Record excerpts →
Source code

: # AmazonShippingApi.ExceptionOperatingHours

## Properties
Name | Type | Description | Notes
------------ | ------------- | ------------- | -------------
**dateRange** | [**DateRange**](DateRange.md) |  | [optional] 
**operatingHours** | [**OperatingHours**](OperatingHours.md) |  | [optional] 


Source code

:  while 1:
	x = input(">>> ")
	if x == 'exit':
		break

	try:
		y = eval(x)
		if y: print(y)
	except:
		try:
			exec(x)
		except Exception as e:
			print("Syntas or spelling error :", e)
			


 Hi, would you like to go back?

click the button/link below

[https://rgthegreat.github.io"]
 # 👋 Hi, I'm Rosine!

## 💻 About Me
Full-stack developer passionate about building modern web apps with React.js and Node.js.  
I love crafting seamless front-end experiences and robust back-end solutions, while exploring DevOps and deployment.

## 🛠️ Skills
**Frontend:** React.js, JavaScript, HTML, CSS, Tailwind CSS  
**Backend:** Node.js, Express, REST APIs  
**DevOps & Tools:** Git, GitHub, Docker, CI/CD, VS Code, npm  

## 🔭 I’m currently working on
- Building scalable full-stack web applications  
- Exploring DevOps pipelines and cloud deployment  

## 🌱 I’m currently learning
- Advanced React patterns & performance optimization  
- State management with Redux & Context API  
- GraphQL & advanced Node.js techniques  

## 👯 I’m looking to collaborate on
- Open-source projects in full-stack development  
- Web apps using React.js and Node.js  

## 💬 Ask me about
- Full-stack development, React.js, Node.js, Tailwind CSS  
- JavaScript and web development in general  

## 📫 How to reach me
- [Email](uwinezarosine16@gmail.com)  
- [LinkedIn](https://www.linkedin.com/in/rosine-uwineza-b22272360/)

Task requirements → Go through the listing and write out each line exactly.

Response to the exercise →
Source code

: # AmazonShippingApi.ExceptionOperatingHours

## Properties
Name | Type | Description | Notes
------------ | ------------- | ------------- | -------------
**dateRange** | [**DateRange**](DateRange.md) |  | [optional] 
**operatingHours** | [**OperatingHours**](OperatingHours.md) |  | [optional] 


Source code

:  while 1:
	x = input(">>> ")
	if x == 'exit':
		break

	try:
		y = eval(x)
		if y: print(y)
	except:
		try:
			exec(x)
		except Exception as e:
			print("Syntas or spelling error :", e)
			


 Hi, would you like to go back?

click the button/link below

[https://rgthegreat.github.io"]
 # 👋 Hi, I'm Rosine!

## 💻 About Me
Full-stack developer passionate about building modern web apps with React.js and Node.js.  
I love crafting seamless front-end experiences and robust back-end solutions, while exploring DevOps and deployment.

## 🛠️ Skills
**Frontend:** React.js, JavaScript, HTML, CSS, Tailwind CSS  
**Backend:** Node.js, Express, REST APIs  
**DevOps & Tools:** Git, GitHub, Docker, CI/CD, VS Code, npm  

## 🔭 I’m currently working on
- Building scalable full-stack web applications  
- Exploring DevOps pipelines and cloud deployment  

## 🌱 I’m currently learning
- Advanced React patterns & performance optimization  
- State management with Redux & Context API  
- GraphQL & advanced Node.js techniques  

## 👯 I’m looking to collaborate on
- Open-source projects in full-stack development  
- Web apps using React.js and Node.js  

## 💬 Ask me about
- Full-stack development, React.js, Node.js, Tailwind CSS  
- JavaScript and web development in general  

## 📫 How to reach me
- [Email](uwinezarosine16@gmail.com)  
- [LinkedIn](https://www.linkedin.com/in/rosine-uwineza-b22272360/)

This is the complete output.